Peace in the Middle East has eluded many Arab countries for centuries. It has evaded the Israelis for far longer than the state of Israel has existed, going back even to biblical times. A succession of U.S. presidents has tried and failed to solve the problem of peaceful coexistence between Jews and Muslims in that relatively small region between the Red Sea, the Dead Sea, and the Mediterranean. Will Donald Trump be the one to succeed? Prospects may not be good. If he does, though, he truly will be the master of the art of the deal.
Standing with besieged Israeli Prime Minister Benjamin Netanyahu in the East Room of the White House, Trump unveiled his plan on Jan. 28. “There is nothing tougher than this one,” he said. “We have an obligation to humanity to get it done.”
Carrots and Sticks for the Palestinians
For the Palestinians, there are a few sticks and several carrots. Renouncing terrorism and the practice of paying money to the families of “martyrs” is one of the conditions they must meet. The proposed “future Palestinian state” would be demilitarized, though the Palestinians will be able to maintain police forces. Additionally, the Palestinians would have to accept Israeli sovereignty over already constructed West Bank settlements, as well as over the Jordan Valley.
One of the hardest pills for the Palestinians to swallow, perhaps, will be the recognition of Israeli sovereignty over the disputed city of Jerusalem. The proposed capital of the Palestinian state, however, will be in East Jerusalem. The U.S. president even proposed an embassy.

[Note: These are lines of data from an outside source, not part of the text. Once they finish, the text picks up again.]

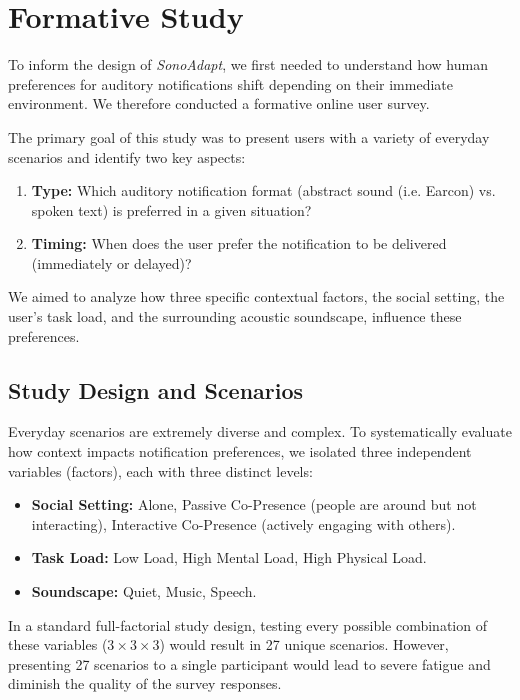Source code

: \chapter{Formative Study}
\label{chap:formative_study}

To inform the design of \textit{SonoAdapt}, we first needed to understand how human preferences for auditory notifications shift depending on their immediate environment. We therefore conducted a formative online user survey. 

The primary goal of this study was to present users with a variety of everyday scenarios and identify two key aspects:
\begin{enumerate}
    \item \textbf{Type:} Which auditory notification format (abstract sound (i.e. Earcon) vs. spoken text) is preferred in a given situation?
    \item \textbf{Timing:} When does the user prefer the notification to be delivered (immediately or delayed)?
\end{enumerate}
We aimed to analyze how three specific contextual factors, the social setting, the user's task load, and the surrounding acoustic soundscape, influence these preferences.

\section{Study Design and Scenarios}
\label{sec:study_design}

Everyday scenarios are extremely diverse and complex. To systematically evaluate how context impacts notification preferences, we isolated three independent variables (factors), each with three distinct levels:
\begin{itemize}
    \item \textbf{Social Setting:} Alone, Passive Co-Presence (people are around but not interacting), Interactive Co-Presence (actively engaging with others).
    \item \textbf{Task Load:} Low Load, High Mental Load, High Physical Load.
    \item \textbf{Soundscape:} Quiet, Music, Speech.
\end{itemize}

In a standard full-factorial study design, testing every possible combination of these variables ($3 \times 3 \times 3$) would result in 27 unique scenarios. However, presenting 27 scenarios to a single participant would lead to severe fatigue and diminish the quality of the survey responses. 

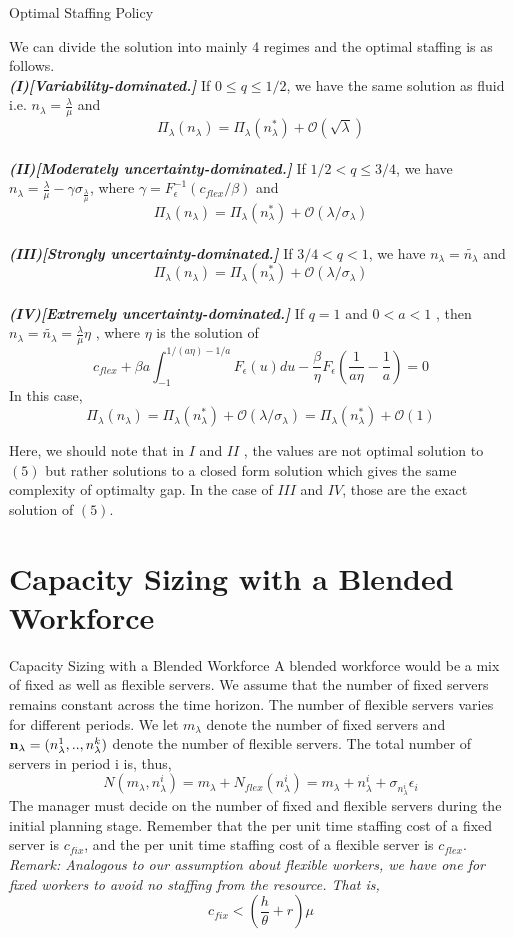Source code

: \documentclass[8pt]{beamer}
\begin{document}
\begin{frame}{Optimal Staffing Policy}
    \begin{theorem}
We can divide the solution into mainly 4 regimes and the optimal staffing is as follows.
\\\textbf{\textit{(I)[Variability-dominated.]}} If $0\leq q \leq 1/2$, we have the same solution as fluid i.e. ${n_\lambda}=\frac{\lambda}{\mu}$ and $$\Pi_\lambda({n_\lambda})=\Pi_\lambda(n_\lambda^{*})+\mathcal{O}(\sqrt{\lambda})$$
\\\textbf{\textit{(II)[Moderately uncertainty-dominated.]}} If $1/2 < q \leq 3/4 $, we have ${n_\lambda}=\frac{\lambda}{\mu}-\gamma\sigma_{\frac{\lambda}{\mu}}$, where $\gamma = F_{\epsilon}^{-1}(c_{flex}/\beta)$ and
$$\Pi_\lambda({n_\lambda})=\Pi_\lambda(n_\lambda^{*})+\mathcal{O}(\lambda/\sigma_\lambda)$$
\\\textbf{\textit{(III)[Strongly uncertainty-dominated.]}} If $3/4 < q < 1 $, we have $n_\lambda = \tilde{n_\lambda}$ and
$$\Pi_\lambda({n_\lambda})=\Pi_\lambda(n_\lambda^{*})+\mathcal{O}(\lambda/\sigma_\lambda)$$
\\\textbf{\textit{(IV)[Extremely uncertainty-dominated.]}} If $q=1$ and $ 0 < a <1$ , then $n_\lambda= \tilde{n_\lambda} = \frac{\lambda}{\mu}\eta$ , where $\eta$ is the solution of 
$$c_{flex}+\beta a \int_{-1}^{1/(a\eta)-1/a}{F_\epsilon(u)du}-\frac{\beta}{\eta}F_\epsilon(\frac{1}{a\eta}-\frac{1}{a})=0$$
In this case,
$$\Pi_\lambda({n_\lambda})=\Pi_\lambda(n_\lambda^{*})+\mathcal{O}(\lambda/\sigma_\lambda)=\Pi_\lambda(n_\lambda^{*})+\mathcal{O}(1)$$
\end{theorem}
Here, we should note that in $I$ and $II$ , the values are not optimal solution to $(5)$ but rather solutions to a closed form solution which gives the same complexity of optimalty gap. In the case of $III$ and $IV$, those are the exact solution of $(5)$.
\end{frame}
\section{Capacity Sizing with a Blended Workforce}
\begin{frame}{Capacity Sizing with a Blended Workforce}
A blended workforce would be a mix of fixed as well as flexible servers. We assume that the number of fixed servers remains constant across the time horizon. The number of flexible servers varies for different periods. We let $m_{\lambda}$ denote the number of fixed servers and $\bold{n}_{\lambda} = (n_{\lambda}^1,..,n_{\lambda}^k)$ denote the number of flexible servers. The total number of servers in period i is, thus, 
\[N(m_{\lambda},n_{\lambda}^i) = m_{\lambda} +N_{flex}(n_{\lambda}^i) = m_{\lambda} + n_{\lambda}^i + \sigma_{n_{\lambda}^i}\epsilon_i\]
The manager must decide on the number of fixed and flexible servers during the initial planning stage. Remember that the per unit time staffing cost of a fixed server is $c_{fix}$, and the per unit time staffing cost of a flexible server is $c_{flex}$. \\
\bigskip
\textit{Remark:
Analogous to our assumption about flexible workers, we have one for fixed workers to avoid no staffing from the resource. That is, }\[c_{fix} < (\frac{h}{\theta} + r)\mu\]
\end{frame}
\end{document}
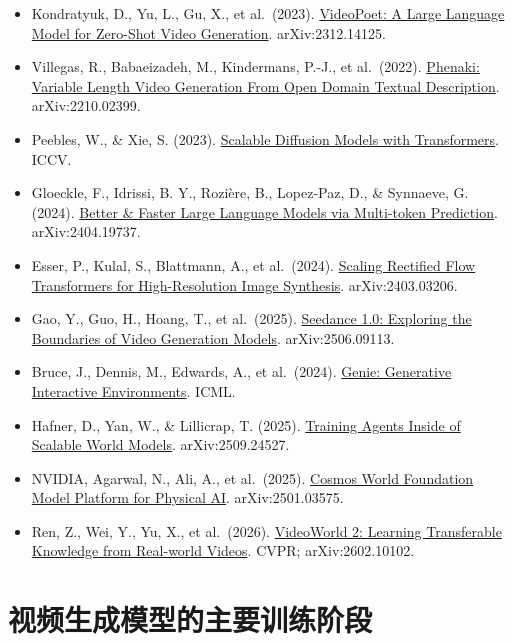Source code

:\vspace{0.25em}
\begin{itemize}
\tightlist
\item
  Kondratyuk, D., Yu, L., Gu, X., et al.~(2023). \href{https://arxiv.org/abs/2312.14125}{VideoPoet: A Large Language Model for Zero-Shot Video Generation}. arXiv:2312.14125.
\item
  Villegas, R., Babaeizadeh, M., Kindermans, P.-J., et al.~(2022). \href{https://arxiv.org/abs/2210.02399}{Phenaki: Variable Length Video Generation From Open Domain Textual Description}. arXiv:2210.02399.
\item
  Peebles, W., \& Xie, S. (2023). \href{https://arxiv.org/abs/2212.09748}{Scalable Diffusion Models with Transformers}. ICCV.
\item
  Gloeckle, F., Idrissi, B. Y., Rozière, B., Lopez-Paz, D., \& Synnaeve, G. (2024). \href{https://arxiv.org/abs/2404.19737}{Better \& Faster Large Language Models via Multi-token Prediction}. arXiv:2404.19737.
\item
  Esser, P., Kulal, S., Blattmann, A., et al.~(2024). \href{https://arxiv.org/abs/2403.03206}{Scaling Rectified Flow Transformers for High-Resolution Image Synthesis}. arXiv:2403.03206.
\item
  Gao, Y., Guo, H., Hoang, T., et al.~(2025). \href{https://arxiv.org/abs/2506.09113}{Seedance 1.0: Exploring the Boundaries of Video Generation Models}. arXiv:2506.09113.
\item
  Bruce, J., Dennis, M., Edwards, A., et al.~(2024). \href{https://arxiv.org/abs/2402.15391}{Genie: Generative Interactive Environments}. ICML.
\item
  Hafner, D., Yan, W., \& Lillicrap, T. (2025). \href{https://arxiv.org/abs/2509.24527}{Training Agents Inside of Scalable World Models}. arXiv:2509.24527.
\item
  NVIDIA, Agarwal, N., Ali, A., et al.~(2025). \href{https://arxiv.org/abs/2501.03575}{Cosmos World Foundation Model Platform for Physical AI}. arXiv:2501.03575.
\item
  Ren, Z., Wei, Y., Yu, X., et al.~(2026). \href{https://arxiv.org/abs/2602.10102}{VideoWorld 2: Learning Transferable Knowledge from Real-world Videos}. CVPR; arXiv:2602.10102.
\end{itemize}

\clearpage

\hypertarget{ux89c6ux9891ux751fux6210ux6a21ux578bux7684ux4e3bux8981ux8badux7ec3ux9636ux6bb5}{%
\section{视频生成模型的主要训练阶段}\label{ux89c6ux9891ux751fux6210ux6a21ux578bux7684ux4e3bux8981ux8badux7ec3ux9636ux6bb5}}

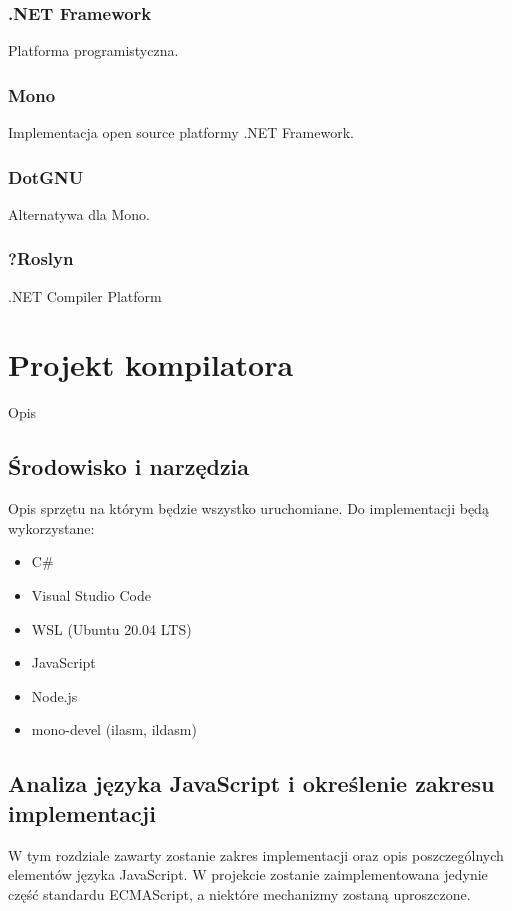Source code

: \documentclass[a4paper]{article}
\begin{document}
\subsubsection{.NET Framework}
Platforma programistyczna.

\subsubsection{Mono}
Implementacja open source platformy .NET Framework.

\subsubsection{DotGNU}
Alternatywa dla Mono.

\subsubsection{?Roslyn}
.NET Compiler Platform


\section{Projekt kompilatora}
Opis 
\subsection{Środowisko i narzędzia}
Opis sprzętu na którym będzie wszystko uruchomiane.
Do implementacji będą wykorzystane:

\begin{itemize}
  \item C\#
  \item Visual Studio Code
  \item WSL (Ubuntu 20.04 LTS)
  \item JavaScript
  \item Node.js
  \item mono-devel (ilasm, ildasm)
\end{itemize}

\subsection{Analiza języka JavaScript i określenie zakresu implementacji}

\par W tym rozdziale zawarty zostanie zakres implementacji oraz opis poszczególnych elementów języka JavaScript. W projekcie zostanie zaimplementowana jedynie część standardu ECMAScript, a niektóre mechanizmy zostaną uproszczone.
\end{document}
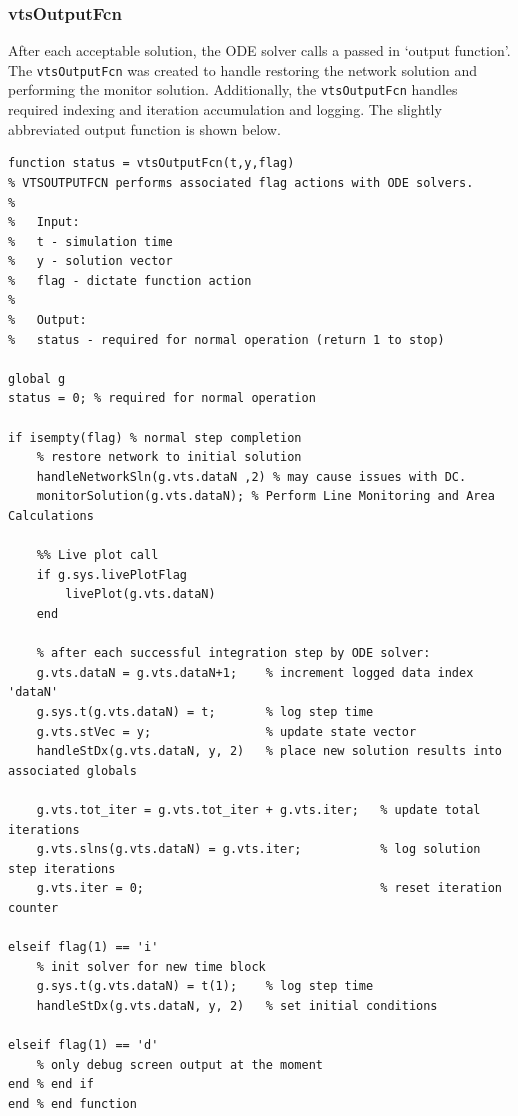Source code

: \subsubsection{vtsOutputFcn} 
After each acceptable solution, the ODE solver calls a passed in `output function'.
The \verb|vtsOutputFcn| was created to handle restoring the network solution and performing the monitor solution.
Additionally, the \verb|vtsOutputFcn| handles required indexing and iteration accumulation and logging.
The slightly abbreviated output function is shown below.
\begin{verbatim}
function status = vtsOutputFcn(t,y,flag)
% VTSOUTPUTFCN performs associated flag actions with ODE solvers.
%
%   Input:
%   t - simulation time
%   y - solution vector
%   flag - dictate function action
%
%   Output:
%   status - required for normal operation (return 1 to stop)

global g 
status = 0; % required for normal operation

if isempty(flag) % normal step completion
    % restore network to initial solution
    handleNetworkSln(g.vts.dataN ,2) % may cause issues with DC.    
    monitorSolution(g.vts.dataN); % Perform Line Monitoring and Area Calculations 
    
    %% Live plot call
    if g.sys.livePlotFlag
        livePlot(g.vts.dataN)
    end
    
    % after each successful integration step by ODE solver:
    g.vts.dataN = g.vts.dataN+1;    % increment logged data index 'dataN'
    g.sys.t(g.vts.dataN) = t;       % log step time
    g.vts.stVec = y;                % update state vector
    handleStDx(g.vts.dataN, y, 2)   % place new solution results into associated globals
    
    g.vts.tot_iter = g.vts.tot_iter + g.vts.iter;   % update total iterations
    g.vts.slns(g.vts.dataN) = g.vts.iter;           % log solution step iterations
    g.vts.iter = 0;                                 % reset iteration counter
    
elseif flag(1) == 'i' 
    % init solver for new time block
    g.sys.t(g.vts.dataN) = t(1);    % log step time
    handleStDx(g.vts.dataN, y, 2)   % set initial conditions
  
elseif flag(1) == 'd'
    % only debug screen output at the moment
end % end if
end % end function
\end{verbatim}



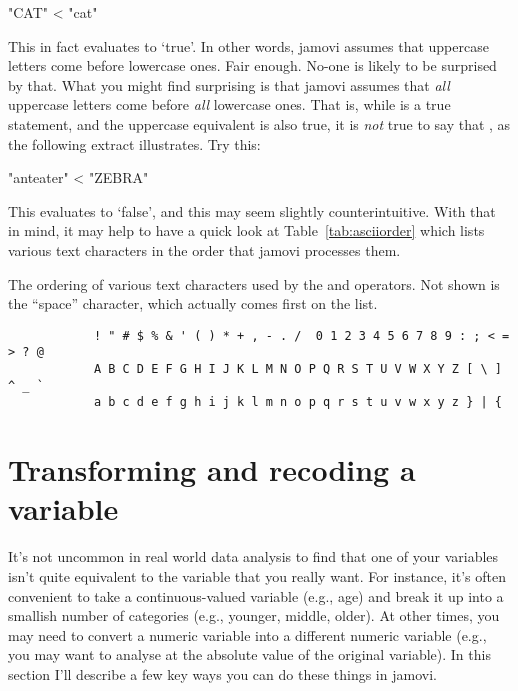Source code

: \begin{rblock1}
"CAT" < "cat"
\end{rblock1}
This in fact evaluates to `true'. In other words, jamovi assumes that uppercase letters come before lowercase ones. Fair enough. No-one is likely to be surprised by that. What you might find surprising is that jamovi assumes that {\it all} uppercase letters come before {\it all} lowercase ones. That is, while  is a true statement, and the uppercase equivalent  is also true, it is {\it not} true to say that , as the following extract illustrates. Try this: 
\begin{rblock1}
"anteater" < "ZEBRA"
\end{rblock1}
This evaluates to `false', and this may seem slightly counterintuitive. With that in mind, it may help to have a quick look at Table~\ref{tab:asciiorder} which lists various text characters in the order that jamovi processes them. 

\begin{table}
\begin{center}
\caption{The ordering of various text characters used by the \rtext{<} and \rtext{>} operators. Not shown is the ``space'' character, which actually comes first on the list.}\tabcapsep
\label{tab:asciiorder}
\begin{verbatim}
            ! " # $ % & ' ( ) * + , - . /  0 1 2 3 4 5 6 7 8 9 : ; < = > ? @ 
            A B C D E F G H I J K L M N O P Q R S T U V W X Y Z [ \ ]  ^ _ ` 
            a b c d e f g h i j k l m n o p q r s t u v w x y z } | {
\end{verbatim}
\HR
\end{center}
\end{table}


\section{Transforming and recoding a variable~\label{sec:transform}}

It's not uncommon in real world data analysis to find that one of your variables isn't quite equivalent to the variable that you really want. For instance, it's often convenient to take a continuous-valued variable (e.g., age) and break it up into a smallish number of categories (e.g., younger, middle, older). At other times, you may need to convert a numeric variable into a different numeric variable (e.g., you may want to analyse at the absolute value of the original variable). In this section I'll describe a few key ways you can do these things in jamovi. 

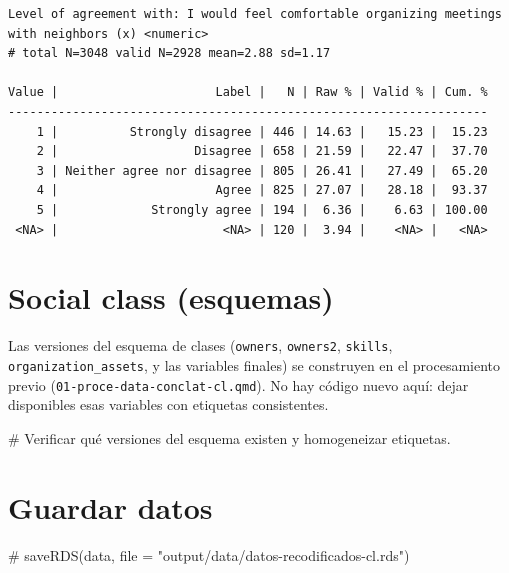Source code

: \documentclass[
  letterpaper,
  DIV=11,
  numbers=noendperiod]{scrreprt}
\newenvironment{Shaded}{\begin{snugshade}}{\end{snugshade}}
\newcommand{\CommentTok}[1]{\textcolor[rgb]{0.37,0.37,0.37}{#1}}
\begin{document}
\begin{verbatim}
Level of agreement with: I would feel comfortable organizing meetings with neighbors (x) <numeric> 
# total N=3048 valid N=2928 mean=2.88 sd=1.17

Value |                      Label |   N | Raw % | Valid % | Cum. %
-------------------------------------------------------------------
    1 |          Strongly disagree | 446 | 14.63 |   15.23 |  15.23
    2 |                   Disagree | 658 | 21.59 |   22.47 |  37.70
    3 | Neither agree nor disagree | 805 | 26.41 |   27.49 |  65.20
    4 |                      Agree | 825 | 27.07 |   28.18 |  93.37
    5 |             Strongly agree | 194 |  6.36 |    6.63 | 100.00
 <NA> |                       <NA> | 120 |  3.94 |    <NA> |   <NA>
\end{verbatim}

\section{Social class (esquemas)}\label{social-class-esquemas}

Las versiones del esquema de clases (\texttt{owners}, \texttt{owners2},
\texttt{skills}, \texttt{organization\_assets}, y las variables finales)
se construyen en el procesamiento previo
(\texttt{01-proce-data-conclat-cl.qmd}). No hay código nuevo aquí: dejar
disponibles esas variables con etiquetas consistentes.

\begin{Shaded}
\begin{Highlighting}[]
\CommentTok{\# Verificar qué versiones del esquema existen y homogeneizar etiquetas.}
\end{Highlighting}
\end{Shaded}

\section{Guardar datos}\label{guardar-datos}

\begin{Shaded}
\begin{Highlighting}[]
\CommentTok{\# saveRDS(data, file = "output/data/datos{-}recodificados{-}cl.rds")}
\end{Highlighting}
\end{Shaded}
\end{document}
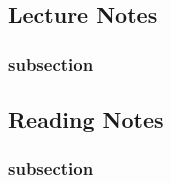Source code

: \documentclass[11pt]{scrartcl} %
\begin{document}
\subsection{Lecture Notes}

\subsubsection{subsection}
\textbf{}

\subsection{Reading Notes}

\subsubsection{subsection}
\textbf{}

\end{document}
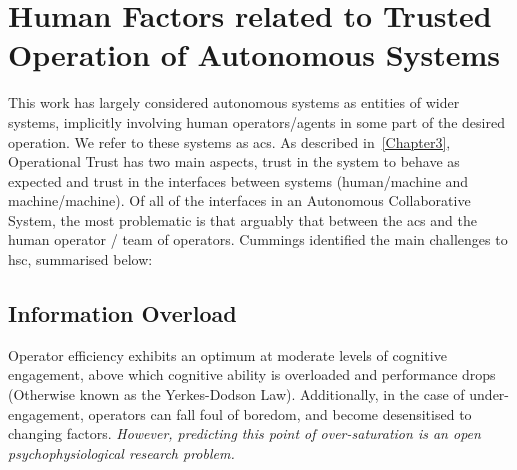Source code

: 
\chapter{Human Factors related to Trusted Operation of Autonomous Systems}
\label{apx:human_factors}

This work has largely considered autonomous systems as entities of wider systems, implicitly involving human operators/agents in some part of the desired operation.
We refer to these systems as \gls{acs}.
As described in~\autoref{Chapter3}, Operational Trust has two main aspects, trust in the system to behave as expected and trust in the interfaces between systems (human/machine and machine/machine).
Of all of the interfaces in an Autonomous Collaborative System, the most problematic is that arguably that between the \gls{acs} and the human operator / team of operators.
Cummings identified the main challenges to \gls{hsc}, summarised below:\cite{Cummings2010}

\section{Information Overload}
Operator efficiency exhibits an optimum at moderate levels of cognitive engagement, above which cognitive ability is overloaded and performance drops (Otherwise known as the Yerkes-Dodson Law).
Additionally, in the case of under-engagement, operators can fall foul of boredom, and become desensitised to changing factors.
\textit{However, predicting this point of over-saturation is an open psychophysiological research problem.}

As a result of land swaps, the area under Palestinian control will be virtually doubled, with a contiguous state on the West Bank and a tunnel connecting it to the Gaza Strip. The Palestinians also will have two additional regions to the south of Gaza, along the border with Egypt. At the request of Egypt, though, the Israelis will maintain security control of those areas to prevent cross-border terrorist attacks.
“You have charted a brilliant future for Israelis and Palestinians toward a lasting peace,” said Netanyahu, who described previous failed peace plans as lacking the “right balance between Israeli security and Palestinian aspirations.” The Israeli prime minister, who is facing corruption charges, will be up for re-election in early March, though both he and his opponent, Benny Gantz, have pledged to work toward implementation of Trump’s plan.
Historic Moves and Predictable Resistance
“Today, Israel has taken a giant step toward peace,” Trump said. Indeed, this is the first time an Israeli leader has accepted the proposed creation of a Palestinian state with recognized borders. The plan also calls for a four-year freeze on new settlement construction.
It is unclear how much real input the Palestinians had. Even before the announcement of the plan, Palestinian leaders described it as a “conspiracy” that was dead on arrival, according to a report from Al Jazeera. Following Trump’s unveiling of the proposal, Palestinian President Mahmoud Abbas issued a seemingly emphatic response: “We say a thousand no’s,” he proclaimed in a rambling speech.
Everyone has been here before, of course, though Trump’s plan is more specific than anything that preceded it. Despite the obligatory screams of defiance from Palestinian leaders – uttered only to inflame the loyalties of the Palestinian people – what real chance is there that U.S., Israeli, and Palestinian negotiators will sit down and hammer out the details? That may be determined within a matter of weeks or months since President Trump is likely looking to take a developing and historic Middle East peace proposal on the election campaign trail.